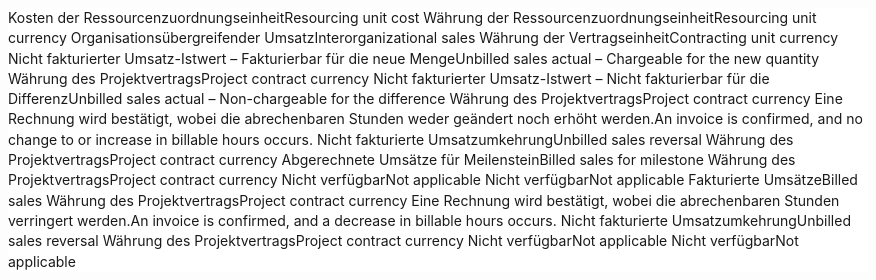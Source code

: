 </tr>
<tr>
<td><span data-ttu-id="a17b5-243">Kosten der Ressourcenzuordnungseinheit</span><span class="sxs-lookup"><span data-stu-id="a17b5-243">Resourcing unit cost</span></span></td>
<td><span data-ttu-id="a17b5-244">Währung der Ressourcenzuordnungseinheit</span><span class="sxs-lookup"><span data-stu-id="a17b5-244">Resourcing unit currency</span></span></td>
</tr>
<tr>
<td><span data-ttu-id="a17b5-245">Organisationsübergreifender Umsatz</span><span class="sxs-lookup"><span data-stu-id="a17b5-245">Interorganizational sales</span></span></td>
<td><span data-ttu-id="a17b5-246">Währung der Vertragseinheit</span><span class="sxs-lookup"><span data-stu-id="a17b5-246">Contracting unit currency</span></span></td>
</tr>
<tr>
<td><span data-ttu-id="a17b5-247">Nicht fakturierter Umsatz-Istwert – Fakturierbar für die neue Menge</span><span class="sxs-lookup"><span data-stu-id="a17b5-247">Unbilled sales actual – Chargeable for the new quantity</span></span></td>
<td><span data-ttu-id="a17b5-248">Währung des Projektvertrags</span><span class="sxs-lookup"><span data-stu-id="a17b5-248">Project contract currency</span></span></td>
</tr>
<tr>
<td><span data-ttu-id="a17b5-249">Nicht fakturierter Umsatz-Istwert – Nicht fakturierbar für die Differenz</span><span class="sxs-lookup"><span data-stu-id="a17b5-249">Unbilled sales actual – Non-chargeable for the difference</span></span></td>
<td><span data-ttu-id="a17b5-250">Währung des Projektvertrags</span><span class="sxs-lookup"><span data-stu-id="a17b5-250">Project contract currency</span></span></td>
</tr>
<tr>
<td rowspan="2"><span data-ttu-id="a17b5-251">Eine Rechnung wird bestätigt, wobei die abrechenbaren Stunden weder geändert noch erhöht werden.</span><span class="sxs-lookup"><span data-stu-id="a17b5-251">An invoice is confirmed, and no change to or increase in billable hours occurs.</span></span></td>
<td><span data-ttu-id="a17b5-252">Nicht fakturierte Umsatzumkehrung</span><span class="sxs-lookup"><span data-stu-id="a17b5-252">Unbilled sales reversal</span></span></td>
<td><span data-ttu-id="a17b5-253">Währung des Projektvertrags</span><span class="sxs-lookup"><span data-stu-id="a17b5-253">Project contract currency</span></span></td>
<td rowspan="2"><span data-ttu-id="a17b5-254">Abgerechnete Umsätze für Meilenstein</span><span class="sxs-lookup"><span data-stu-id="a17b5-254">Billed sales for milestone</span></span></td>
<td rowspan="2"><span data-ttu-id="a17b5-255">Währung des Projektvertrags</span><span class="sxs-lookup"><span data-stu-id="a17b5-255">Project contract currency</span></span></td>
<td rowspan="2"><span data-ttu-id="a17b5-256">Nicht verfügbar</span><span class="sxs-lookup"><span data-stu-id="a17b5-256">Not applicable</span></span></td>
<td rowspan="2"><span data-ttu-id="a17b5-257">Nicht verfügbar</span><span class="sxs-lookup"><span data-stu-id="a17b5-257">Not applicable</span></span></td>
</tr>
<tr>
<td><span data-ttu-id="a17b5-258">Fakturierte Umsätze</span><span class="sxs-lookup"><span data-stu-id="a17b5-258">Billed sales</span></span></td>
<td><span data-ttu-id="a17b5-259">Währung des Projektvertrags</span><span class="sxs-lookup"><span data-stu-id="a17b5-259">Project contract currency</span></span></td>
</tr>
<tr>
<td rowspan="3"><span data-ttu-id="a17b5-260">Eine Rechnung wird bestätigt, wobei die abrechenbaren Stunden verringert werden.</span><span class="sxs-lookup"><span data-stu-id="a17b5-260">An invoice is confirmed, and a decrease in billable hours occurs.</span></span></td>
<td><span data-ttu-id="a17b5-261">Nicht fakturierte Umsatzumkehrung</span><span class="sxs-lookup"><span data-stu-id="a17b5-261">Unbilled sales reversal</span></span></td>
<td><span data-ttu-id="a17b5-262">Währung des Projektvertrags</span><span class="sxs-lookup"><span data-stu-id="a17b5-262">Project contract currency</span></span></td>
<td rowspan="3"><span data-ttu-id="a17b5-263">Nicht verfügbar</span><span class="sxs-lookup"><span data-stu-id="a17b5-263">Not applicable</span></span></td>
<td rowspan="3"><span data-ttu-id="a17b5-264">Nicht verfügbar</span><span class="sxs-lookup"><span data-stu-id="a17b5-264">Not applicable</span></span></td>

• _Your objective_: The answer should be the exact lines running from the line containing "decrease in billable hours occurs.</span></span></td>" to the last line of the entries, with nothing else.

• _Answer space_:
<td rowspan="3"><span data-ttu-id="a17b5-260">Eine Rechnung wird bestätigt, wobei die abrechenbaren Stunden verringert werden.</span><span class="sxs-lookup"><span data-stu-id="a17b5-260">An invoice is confirmed, and a decrease in billable hours occurs.</span></span></td>
<td><span data-ttu-id="a17b5-261">Nicht fakturierte Umsatzumkehrung</span><span class="sxs-lookup"><span data-stu-id="a17b5-261">Unbilled sales reversal</span></span></td>
<td><span data-ttu-id="a17b5-262">Währung des Projektvertrags</span><span class="sxs-lookup"><span data-stu-id="a17b5-262">Project contract currency</span></span></td>
<td rowspan="3"><span data-ttu-id="a17b5-263">Nicht verfügbar</span><span class="sxs-lookup"><span data-stu-id="a17b5-263">Not applicable</span></span></td>
<td rowspan="3"><span data-ttu-id="a17b5-264">Nicht verfügbar</span><span class="sxs-lookup"><span data-stu-id="a17b5-264">Not applicable</span></span></td>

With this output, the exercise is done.